Lila nods, her gaze dropping to where our hands meet on the hospital sheet. Something changes in her posture, a subtle withdrawal that speaks volumes. She pulls her hands away.
"It's actually something else," she says quietly. "Something different that keeps circling in my head."
My chest tightens. The monitor beside me betrays my heart rate with a quickened beep. There's only one thing that would make her look at me like that, like she's seeing me for the first time and doesn't recognize what she's found.
"Brian told me something before I..." She swallows. "Before I killed him."
The moment hangs between us, crystalline and sharp-edged. I could lie. Could deny everything. But we're past that now—past the point where pretty fictions can paper over ugly truths.
"He said you had cameras in my apartment." Her eyes meet mine, searching. "That you've been watching me. Stalking me from the start."
The silence that follows feels like its own entity, heavy and accusatory. My throat dries up, words deserting me when I need them most. What the fuck do you say when your darkest impulses are dragged into the light?
"Is it true?" she whispers.
I've faced death without flinching, but her question terrifies me. The irony isn't lost on me. I survived being shot three times only to die here, in this antiseptic room, under the weight of her gaze.
"Yes." The word falls from my lips like a stone. "It's true."
Her face doesn't crumple like I expected. Instead, she goes completely still, like prey that's just spotted a predator but hasn't decided whether to run yet.
"Why?" The simplicity of the question makes it impossible to dodge.
"Because I'm broken," I say, brutal honesty the only currency I have left. "Because watching you felt like breathing when I'd been drowning for so long. Because I wanted to protect you."
I don't say: Because I'm my father's son after all. Because the darkness was always there, waiting for the right moment to surface.
"From the moment I saw you at the bar, I recognized something." I swallow, my throat desert-dry. "The sadness in your eyes. Like you were carrying something heavy, something that hollowed you out the same way I've been hollowed. I wanted to know you. Really know you."
The monitor betrays my heartbeat again, racing as I expose the twisted logic that seemed so reasonable in the dark.
"I installed them that night after you rejected me. Told myself I was protecting you." A bitter laugh escapes me. "Such bullshit, right? The sad thing is I halfway believed it."
Her face remains impossibly still, like she's looking at a stranger wearing my skin.

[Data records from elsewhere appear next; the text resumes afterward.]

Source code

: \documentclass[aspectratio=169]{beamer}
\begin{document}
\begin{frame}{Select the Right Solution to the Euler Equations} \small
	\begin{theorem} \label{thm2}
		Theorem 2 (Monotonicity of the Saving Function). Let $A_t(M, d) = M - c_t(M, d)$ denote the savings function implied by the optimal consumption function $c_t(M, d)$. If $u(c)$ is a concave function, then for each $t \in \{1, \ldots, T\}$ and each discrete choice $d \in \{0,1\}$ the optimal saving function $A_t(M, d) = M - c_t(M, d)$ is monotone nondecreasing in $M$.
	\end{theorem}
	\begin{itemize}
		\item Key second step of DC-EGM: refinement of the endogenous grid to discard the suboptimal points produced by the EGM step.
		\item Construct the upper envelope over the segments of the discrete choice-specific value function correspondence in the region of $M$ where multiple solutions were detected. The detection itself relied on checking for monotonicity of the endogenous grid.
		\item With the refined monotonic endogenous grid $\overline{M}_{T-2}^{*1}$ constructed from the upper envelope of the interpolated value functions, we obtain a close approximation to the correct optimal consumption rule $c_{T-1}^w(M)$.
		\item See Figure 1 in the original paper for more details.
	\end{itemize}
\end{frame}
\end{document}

"I was going to take them down after our first night together. I swear to God, Lila." The desperation in my voice disgusts me. "But then everything with Langford..."

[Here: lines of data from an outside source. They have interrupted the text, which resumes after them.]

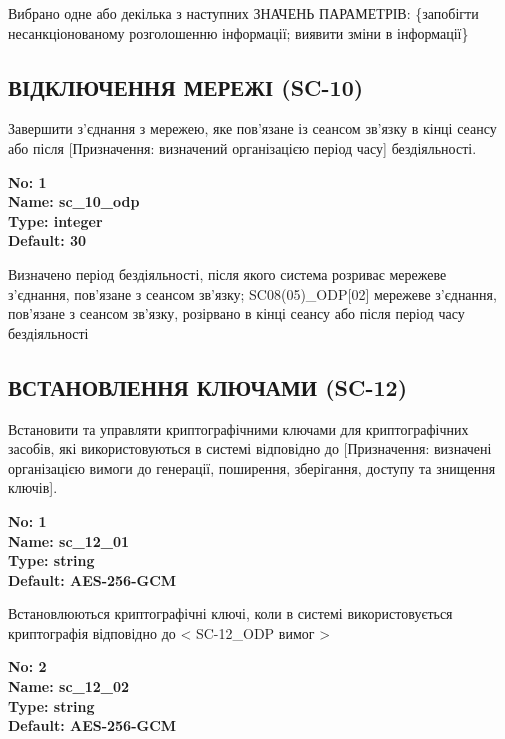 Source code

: \documentclass{article}
\begin{document}
{\footnotesize Вибрано одне або декілька з наступних ЗНАЧЕНЬ ПАРАМЕТРІВ: \{запобігти несанкціонованому розголошенню інформації; виявити зміни в інформації\}}




\subsection{ВІДКЛЮЧЕННЯ МЕРЕЖІ (SC-10)}
Завершити з'єднання з мережею, яке пов'язане із сеансом зв'язку в кінці сеансу або після [Призначення: визначений організацією період часу] бездіяльності.

\vspace{10pt}
{\footnotesize\bfseries
No: 1\\
Name: sc\_\allowbreak{}10\_\allowbreak{}odp\\
Type: integer\\
Default: 30
}

{\footnotesize Визначено період бездіяльності, після якого система розриває мережеве з'єднання, пов'язане з сеансом зв'язку; SC08(05)\_\allowbreak{}ODP[02] мережеве з'єднання, пов'язане з сеансом зв'язку, розірвано в кінці сеансу або після період часу бездіяльності}




\subsection{ВСТАНОВЛЕННЯ КЛЮЧАМИ (SC-12)}
Встановити та управляти криптографічними ключами для криптографічних засобів, які використовуються в системі відповідно до [Призначення: визначені організацією вимоги до генерації, поширення, зберігання, доступу та знищення ключів].

\vspace{10pt}
{\footnotesize\bfseries
No: 1\\
Name: sc\_\allowbreak{}12\_\allowbreak{}01\\
Type: string\\
Default: \textquotedbl{}AES-256-GCM\textquotedbl{}
}

{\footnotesize Встановлюються криптографічні ключі, коли в системі використовується криптографія відповідно до < SC-12\_\allowbreak{}ODP вимог >}


{\footnotesize\bfseries
No: 2\\
Name: sc\_\allowbreak{}12\_\allowbreak{}02\\
Type: string\\
Default: \textquotedbl{}AES-256-GCM\textquotedbl{}
}
\end{document}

She turns away, and Christ, the disappointment in her eyes cuts deeper than I thought possible. More sadness there now than when we first met, and I put it there. Another broken thing I've broken further.
"You know what the worst part is?" she whispers. "I actually believe you. That you think that makes it better somehow."
The truth is a loaded gun, and I've finally turned it on myself. "You're right. It doesn't."
Silence stretches between us, thick with all the things we can't take back.
"I'm not who you thought I was," I finally say. "I'm not the hero who saves the girl. I'm the monster who watches from the shadows. I've spent my whole life running from what my father was, only to become something just as fucked up in my own way."
She stands slowly, gathering her jacket. "I need time."
"I know." I don't beg her to stay. Don't have the right.
At the door, she pauses. "Did you mean it? What you said about me being the first light that didn’t blind you?"
"Every word," I answer, my voice barely audible. "That's the cruelest joke of all."